The cops couldn’t get in through the door either, so they went in through the window and burst the door out with a puncher. And Phil was sitting there, covered in cuts and bruises, trying to climb through the bathroom mirror. Didn’t he notice somebody who looked just like him coming through from the opposite direction? You’d think he’d get out of the way, wouldn’t you?

Shit like that was happening a lot. Maybe we could have handled these incidents, but the fact that he couldn’t keep time was just too much. He was really bad in the end – on
1916
we had to put him on a metronome to do ‘Goin’ to Brazil’! Then he was supposed to get together with Wurzel and Phil Campbell in London to work on the songs for
March or Die
(I was in LA at the time, furiously writing more lyrics), and it was a disaster. They played for half an hour and Phil Campbell turned around to Phil Taylor and said, ‘You don’t know these fucking things, do you?’

‘No, I don’t,’ he replied.

‘How come? We’ve been practising them at home, me and Wurzel – why don’t you know them?’

‘My Walkman broke at Christmas.’

Good excuse, eh? And this was weeks and weeks after the holidays!
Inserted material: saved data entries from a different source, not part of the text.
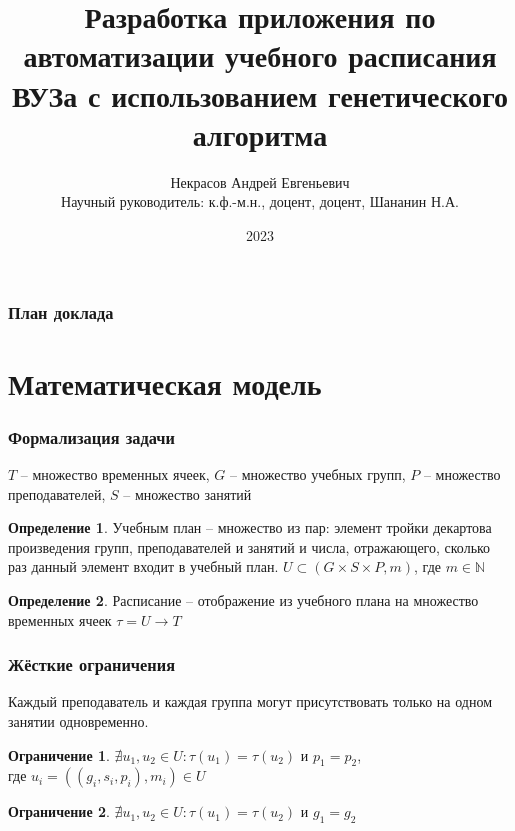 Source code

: \documentclass[t, 12pt]{beamer}
\theoremstyle{definition}
\newtheorem{определение}{Определение}
\newtheorem{ограничение}{Ограничение}
\begin{document}
  
    
    \author[Некрасов А.Е.]{Некрасов Андрей Евгеньевич \\ Научный руководитель: к.ф.-м.н., доцент, доцент, Шананин Н.А.}
    \title[ ]{\textbf{Разработка приложения по автоматизации учебного расписания ВУЗа с использованием генетического алгоритма}}
    \date[ ]{2023}

\begin{frame}[plain]
    \maketitle
\end{frame}

\begin{frame}[c]
\frametitle{План доклада}
\tableofcontents
\end{frame}

\section{Математическая модель}
\begin{frame}
\frametitle{Формализация задачи}
$T$ – множество временных ячеек, $G$ – множество учебных групп, $P$ – множество преподавателей, $S$ – множество занятий
\begin{определение}
Учебным план – множество из пар: элемент тройки декартова произведения групп, преподавателей и занятий и числа, отражающего, сколько раз данный элемент входит в учебный план.
$U \subset (G \times S \times P, m)$, где $m \in \mathbb{N}$
\end{определение}
\begin{определение}
Расписание – отображение из учебного плана на множество временных ячеек
$\tau = U \to T$
\end{определение}
\end{frame}

\begin{frame}
\frametitle{Жёсткие ограничения}
Каждый преподаватель и каждая группа могут присутствовать только на одном занятии одновременно.\\
\begin{ограничение}
$\nexists u_1, u_2 \in U: \tau(u_1)=\tau(u_2)$ и $p_1=p_2$,\\
где $u_i = ((g_i, s_i, p_i), m_i) \in U$
\end{ограничение}
\begin{ограничение}
$\nexists u_1, u_2 \in U: \tau(u_1)=\tau(u_2)$ и $g_1=g_2$
\end{ограничение}
\end{frame}
\end{document}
So that was pretty bad news, and by March, when we played at a Randy Rhodes tribute concert at Irvine Meadows, it was worse. By then we knew we had to fire him; we’d started
recording the new album and it wasn’t working out at all. But while it was necessary, I’ll always feel bad about the way I fired him – I did it on the phone and it wasn’t right. I shouldn’t have done it that way but I just couldn’t face another fit. We had warned him three times in the past two years to get his act together, and Phil had been in the band long enough to know when he was fucking up. But it didn’t seem to bother him and finally he had to go. Tommy Aldrich did most of the drums on
March or Die
, except for ‘Ain’t No Nice Guy’, which Phil did, and ‘Hellraiser’, which was done by our new drummer, Mikkey Dee.